REPORTAGE•Un hommage national a été rendu ce mardi matin au capitaine Xavier Jugelé, abattu jeudi soir lors de l’attentat sur les Champs-Elysées perpétré par Karim Cheurfi…Caroline Politi
L'essentiel
- Dans son discours, le compagnon de Xavier Jugelé a affirmé souffrir « sans haine », faisant sienne la phrase d’Antoine Leiris
- Xavier Jugelé a été élevé au rang de chevalier de la Légion d’honneur
Lui aussi « souffre sans haine ». Comme Antoine Leiris, auteur de cette phrase devenue étendard après la mort de sa femme au Bataclan, « vous n’aurez pas ma haine ». Ce mardi, au milieu de la cour de la préfecture de police de Paris, les mots d’Etienne Cardiles viennent briser la solennité millimétrée de l’hommage national rendu à son compagnon Xavier Jugelé, assassiné jeudi soir sur les Champs-Elysées. « Cette haine, elle ne te ressemble pas. Parce qu’elle ne correspond en rien à ce qui faisait battre ton cœur, ni ce qui avait fait de toi un gendarme puis un gardien de la paix », confie, la voix étranglée, ce haut fonctionnaire du Quai d’Orsay.
Xavier Jugelé, 37 ans, a été abattu de deux balles dans la tête par Karim Cheurfi, au cours de l’une de ses dernières missions de sécurisation. Lui qui avait été mobilisé le soir du 13 novembre autour du Bataclan, s’apprêtait à rejoindre, le 2 mai, le pôle relations internationales de la direction centrale de la police judiciaire (DCPJ). « Il venait de fêter son départ avec ses collègues, il avait hâte de rejoindre sa nouvelle affectation », a relaté François Hollande. Il avait prévu une semaine de vacances – il aurait dû s’y trouver – avant d’entamer son nouveau poste.
« Ce type de mission te plaisait »
« Jeudi matin, comme tous les matins, je me suis levé et tu dormais encore », se remémore avec pudeur Etienne Cardiles. Ce jour-là, Xavier Jugelé, membre de la 32e compagnie de la Direction de l’ordre public et de la circulation (DOPC) de la préfecture de police de Paris, devait prendre son service à 14 heures. « Ce type de mission te plaisait parce que c’était les Champs et l’image de la France. Parce que c’était aussi la culture que vous protégiez. » Lui, le grand fan de cinéma, capable d’enchaîner cinq séances d’affilée alors qu’il fait un grand soleil dehors. Lui, le passionné de musique, de Céline Dion, Madonna ou Britney Spears, dont il ne ratait jamais un concert. Lui, qui enchaînait les expositions culturelles.

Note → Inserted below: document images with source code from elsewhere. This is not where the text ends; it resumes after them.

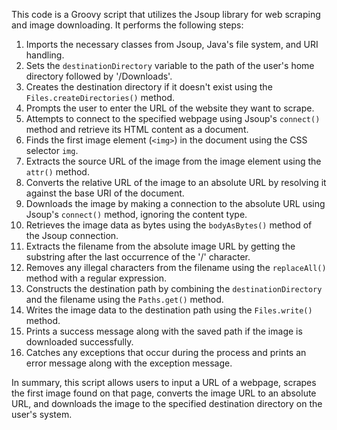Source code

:This code is a Groovy script that utilizes the Jsoup library for web scraping and image downloading. It performs the following steps:

1. Imports the necessary classes from Jsoup, Java's file system, and URI handling.
2. Sets the `destinationDirectory` variable to the path of the user's home directory followed by '/Downloads'.
3. Creates the destination directory if it doesn't exist using the `Files.createDirectories()` method.
4. Prompts the user to enter the URL of the website they want to scrape.
5. Attempts to connect to the specified webpage using Jsoup's `connect()` method and retrieve its HTML content as a document.
6. Finds the first image element (`<img>`) in the document using the CSS selector `img`.
7. Extracts the source URL of the image from the image element using the `attr()` method.
8. Converts the relative URL of the image to an absolute URL by resolving it against the base URI of the document.
9. Downloads the image by making a connection to the absolute URL using Jsoup's `connect()` method, ignoring the content type.
10. Retrieves the image data as bytes using the `bodyAsBytes()` method of the Jsoup connection.
11. Extracts the filename from the absolute image URL by getting the substring after the last occurrence of the '/' character.
12. Removes any illegal characters from the filename using the `replaceAll()` method with a regular expression.
13. Constructs the destination path by combining the `destinationDirectory` and the filename using the `Paths.get()` method.
14. Writes the image data to the destination path using the `Files.write()` method.
15. Prints a success message along with the saved path if the image is downloaded successfully.
16. Catches any exceptions that occur during the process and prints an error message along with the exception message.

In summary, this script allows users to input a URL of a webpage, scrapes the first image found on that page, converts the image URL to an absolute URL, and downloads the image to the specified destination directory on the user's system.
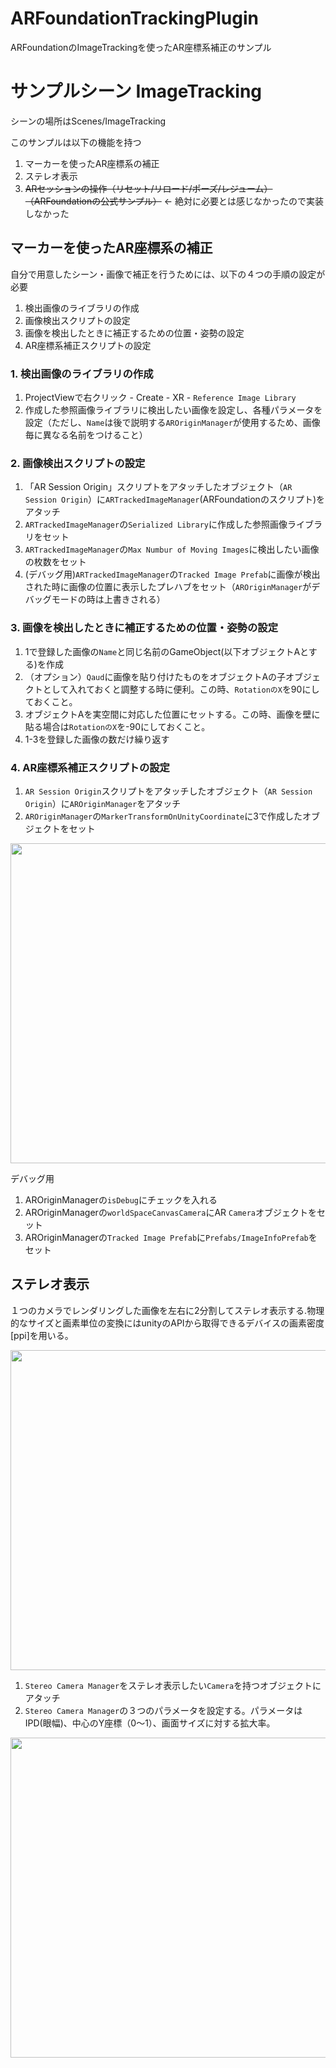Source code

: # ARFoundationTrackingPlugin
ARFoundationのImageTrackingを使ったAR座標系補正のサンプル
# サンプルシーン ImageTracking
シーンの場所はScenes/ImageTracking

このサンプルは以下の機能を持つ
1. マーカーを使ったAR座標系の補正
1. ステレオ表示
1. ~~ARセッションの操作（リセット/リロード/ポーズ/レジューム）（ARFoundationの公式サンプル）~~ ← 絶対に必要とは感じなかったので実装しなかった

## マーカーを使ったAR座標系の補正
自分で用意したシーン・画像で補正を行うためには、以下の４つの手順の設定が必要
1. 検出画像のライブラリの作成
1. 画像検出スクリプトの設定
1. 画像を検出したときに補正するための位置・姿勢の設定
1. AR座標系補正スクリプトの設定

### 1. 検出画像のライブラリの作成
1. ProjectViewで右クリック - Create - XR - `Reference Image Library`
1. 作成した参照画像ライブラリに検出したい画像を設定し、各種パラメータを設定（ただし、`Name`は後で説明する`AROriginManager`が使用するため、画像毎に異なる名前をつけること）

### 2. 画像検出スクリプトの設定
1. 「AR Session Origin」スクリプトをアタッチしたオブジェクト（`AR Session Origin`）に`ARTrackedImageManager`(ARFoundationのスクリプト)をアタッチ
1. `ARTrackedImageManager`の`Serialized Library`に作成した参照画像ライブラリをセット
1. `ARTrackedImageManager`の`Max Numbur of Moving Images`に検出したい画像の枚数をセット
1. (デバッグ用)`ARTrackedImageManager`の`Tracked Image Prefab`に画像が検出された時に画像の位置に表示したプレハブをセット（`AROriginManager`がデバッグモードの時は上書きされる）

### 3. 画像を検出したときに補正するための位置・姿勢の設定
1. 1で登録した画像の`Name`と同じ名前のGameObject(以下オブジェクトAとする)を作成
1. （オプション）`Qaud`に画像を貼り付けたものをオブジェクトAの子オブジェクトとして入れておくと調整する時に便利。この時、`RotationのX`を90にしておくこと。
1. オブジェクトAを実空間に対応した位置にセットする。この時、画像を壁に貼る場合は`RotationのX`を-90にしておくこと。
1. 1-3を登録した画像の数だけ繰り返す

### 4. AR座標系補正スクリプトの設定
1. `AR Session Origin`スクリプトをアタッチしたオブジェクト（`AR Session Origin`）に`AROriginManager`をアタッチ
1. `AROriginManager`の`MarkerTransformOnUnityCoordinate`に3で作成したオブジェクトをセット
<img src="https://github.com/meleap/ARFoundationImageTrackingCaribrationOrigin/blob/master/images/MarkerSetting.png" width="512">

デバッグ用
1. AROriginManagerの`isDebug`にチェックを入れる
1. AROriginManagerの`worldSpaceCanvasCamera`にAR `Camera`オブジェクトをセット
1. AROriginManagerの`Tracked Image Prefab`に`Prefabs/ImageInfoPrefab`をセット

## ステレオ表示
１つのカメラでレンダリングした画像を左右に2分割してステレオ表示する.物理的なサイズと画素単位の変換にはunityのAPIから取得できるデバイスの画素密度[ppi]を用いる。


<img src="https://github.com/meleap/ARFoundationImageTrackingCaribrationOrigin/blob/master/images/StereoOverview.png" width="512">

1. `Stereo Camera Manager`をステレオ表示したい`Camera`を持つオブジェクトにアタッチ
1. `Stereo Camera Manager`の３つのパラメータを設定する。パラメータはIPD(眼幅)、中心のY座標（0〜1）、画面サイズに対する拡大率。
<img src="https://github.com/meleap/ARFoundationImageTrackingCaribrationOrigin/blob/master/images/StereoSettings.png" width="512">
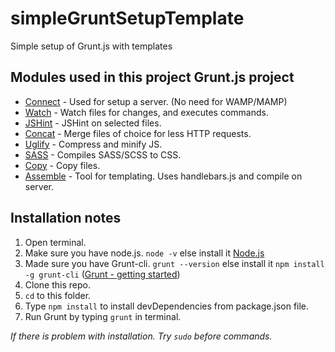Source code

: # simpleGruntSetupTemplate

Simple setup of Grunt.js with templates

## Modules used in this project Grunt.js project
- [Connect](https://github.com/gruntjs/grunt-contrib-connect) - Used for setup a server. (No need for WAMP/MAMP)
- [Watch](https://github.com/gruntjs/grunt-contrib-watch) - Watch files for changes, and executes commands.
- [JSHint](https://github.com/gruntjs/grunt-contrib-jshint) - JSHint on selected files.
- [Concat](https://github.com/gruntjs/grunt-contrib-concat) - Merge files of choice for less HTTP requests.
- [Uglify](https://github.com/gruntjs/grunt-contrib-uglify) - Compress and minify JS.
- [SASS](https://github.com/gruntjs/grunt-contrib-sass) - Compiles SASS/SCSS to CSS.
- [Copy](https://github.com/gruntjs/grunt-contrib-copy) - Copy files.
- [Assemble](https://github.com/assemble/assemble) - Tool for templating. Uses handlebars.js and compile on server.

## Installation notes

1. Open terminal.
2. Make sure you have node.js. `node -v` else install it [Node.js](http://nodejs.org/)
3. Made sure you have Grunt-cli. `grunt --version` else install it `npm install -g grunt-cli` ([Grunt - getting started](http://gruntjs.com/getting-started))
4. Clone this repo.
5. `cd` to this folder.
6. Type `npm install` to install devDependencies from package.json file.
7. Run Grunt by typing `grunt` in terminal.

*If there is problem with installation. Try `sudo` before commands.*

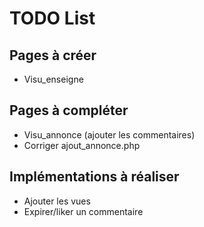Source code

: # TODO List
## Pages à créer
- Visu_enseigne
## Pages à compléter
- Visu_annonce (ajouter les commentaires)
- Corriger ajout_annonce.php
## Implémentations à réaliser
- Ajouter les vues
- Expirer/liker un commentaire
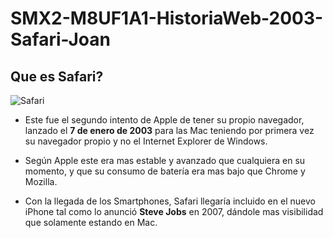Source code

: # SMX2-M8UF1A1-HistoriaWeb-2003-Safari-Joan
## Que es Safari?
![Safari](C:\Repositorios\SMX2-M8UF1A1-HistoriaWeb-2004-MozillaFirefox-Joan.webp)
- Este fue el segundo intento de Apple de tener su propio navegador, lanzado el **7 de enero de 2003** para las Mac teniendo por primera vez su navegador propio y no el Internet Explorer de Windows.

- Según Apple este era mas estable y avanzado que cualquiera en su momento, y que su consumo de batería era mas bajo que Chrome y Mozilla.

- Con la llegada de los Smartphones, Safari llegaría incluido en el nuevo iPhone tal como lo anunció **Steve Jobs** en 2007, dándole mas visibilidad que solamente estando en Mac.









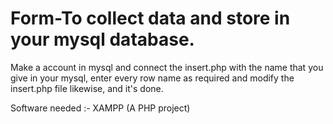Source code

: # Form-To collect data and store in your mysql database.

Make a account in mysql and connect the insert.php with the name that you give in your mysql, enter every row name as required and modify the insert.php file likewise, and it's done.

Software needed :- XAMPP 
(A PHP project)
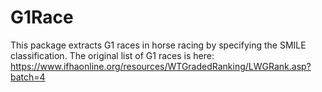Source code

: # G1Race
This package extracts G1 races in horse racing by specifying the SMILE classification.
The original list of G1 races is here: https://www.ifhaonline.org/resources/WTGradedRanking/LWGRank.asp?batch=4

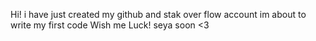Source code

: Hi!
i have just created my github and stak over flow account
im about to write my first code
Wish me Luck!
seya soon <3

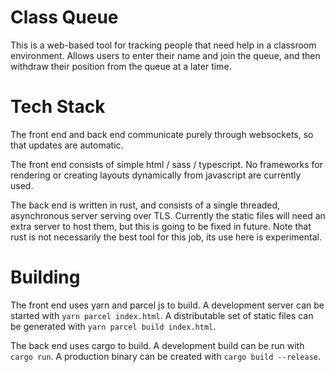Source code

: # Class Queue
This is a web-based tool for tracking people that need help in a classroom environment.
Allows users to enter their name and join the queue, and then withdraw their position from the queue at a later time.

# Tech Stack
The front end and back end communicate purely through websockets, so that updates are automatic.

The front end consists of simple html / sass / typescript.
No frameworks for rendering or creating layouts dynamically from javascript are currently used.

The back end is written in rust, and consists of a single threaded, asynchronous server serving over TLS.
Currently the static files will need an extra server to host them, but this is going to be fixed in future.
Note that rust is not necessarily the best tool for this job, its use here is experimental.

# Building
The front end uses yarn and parcel js to build.
A development server can be started with `yarn parcel index.html`.
A distributable set of static files can be generated with `yarn parcel build index.html`.

The back end uses cargo to build.
A development build can be run with `cargo run`.
A production binary can be created with `cargo build --release`.

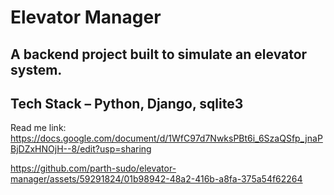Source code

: Elevator Manager
=

## A backend project built to simulate an elevator system.

## Tech Stack – Python, Django, sqlite3
 


Read me link: https://docs.google.com/document/d/1WfC97d7NwksPBt6i_6SzaQSfp_jnaPBjDZxHNOjH--8/edit?usp=sharing





https://github.com/parth-sudo/elevator-manager/assets/59291824/01b98942-48a2-416b-a8fa-375a54f62264




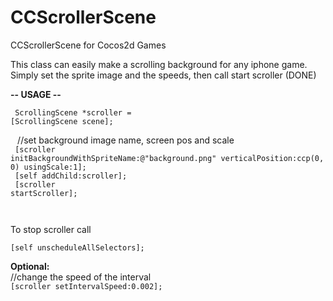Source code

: CCScrollerScene
===============

CCScrollerScene for Cocos2d Games

This class can easily make a scrolling background for any iphone game.
Simply set the sprite image and the speeds, then call start scroller (DONE)

<b>-- USAGE --</b><p>
<code>
ScrollingScene *scroller = [ScrollingScene scene];<p>
</code>
//set background image name, screen pos and scale <br/>
<code>
[scroller initBackgroundWithSpriteName:@"background.png" verticalPosition:ccp(0, 0) usingScale:1];
</br>
[self addChild:scroller];
</br>
[scroller startScroller];

</code>
<p/>
To stop scroller call<br/>
<code>
[self unscheduleAllSelectors];
</code>
<p>
<b>Optional:</b>
<br/>
//change the speed of the interval
<br/>
<code>[scroller setIntervalSpeed:0.002];</code>


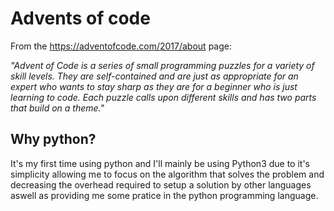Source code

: # Advents of code

From the https://adventofcode.com/2017/about page:

*"Advent of Code is a series of small programming puzzles for a variety of skill levels. They are self-contained and are just as appropriate for an expert who wants to stay sharp as they are for a beginner who is just learning to code. Each puzzle calls upon different skills and has two parts that build on a theme."*


## Why python?

It's my first time using python and I'll mainly be using Python3 due to it's simplicity allowing me to focus on the algorithm that solves the problem and decreasing the overhead required to setup a solution by other languages aswell as providing me some pratice in the python programming language.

Lorsqu’il apprend qu’un policier a été abattu sur les Champs-Elysées, « une petite voix m’a dit que c’était toi », se remémore Etienne Cardiles entre deux sanglots. « Tu as été emporté sur le coup et j’en remercie ta bonne étoile. Je suis rentré le soir, sans toi, avec une douleur extrême et profonde qui s’apaisera peut-être un jour, je l’ignore. » Après avoir appelé à la «dignité» et à la «paix», il regagne doucement sa place, sous la tente réservée à la famille et étreint brièvement, son beau-père, retraité de l'armée de l'air qui avait revêtu son uniforme d'apparât.
« Un héros du quotidien »
« C’est parce qu’il était policier qu’il a été frappé, et c’est en policier qu’il est tombé », a repris le chef de l’État, François Hollande, rappelant que huit policiers et quatorze gendarmes sont morts dans l’exercice de leurs fonctions en 2016. « Il n’y a pas de petites missions ou de tâches secondaires. » Il a élevé, à titre posthume, Xavier Jugelé, « un héros du quotidien », au rang de capitaine et l’a fait chevalier de la Légion d’honneur. « Il défendait des valeurs, ce sont elles qui ont guidé sa vie », a-t-il déclaré, rappelant qu’avant de se présenter au concours de la police nationale en 2011, il a été gendarme adjoint volontaire pendant quatre ans,en Poitou-Charente. Il militait également au sein de l’association Flag, qui réunit des policiers et des gendarmes LGBT.
Si ce matin, la campagne avait été mise entre parenthèses, à l’approche du second tour, François Hollande a néanmoins lancé un appel à Emmanuel Macron et Marine Le Pen venus assister à la cérémonie. A ceux qui « auront à décider pour demain », il a demandé d'accorder « les ressources budgétaires nécessaires pour recruter les personnels indispensables à la protection de nos concitoyens », plaidant pour « de la constance, de la persévérance, de la cohérence dans l’effort, plutôt que des surenchères et des ruptures ».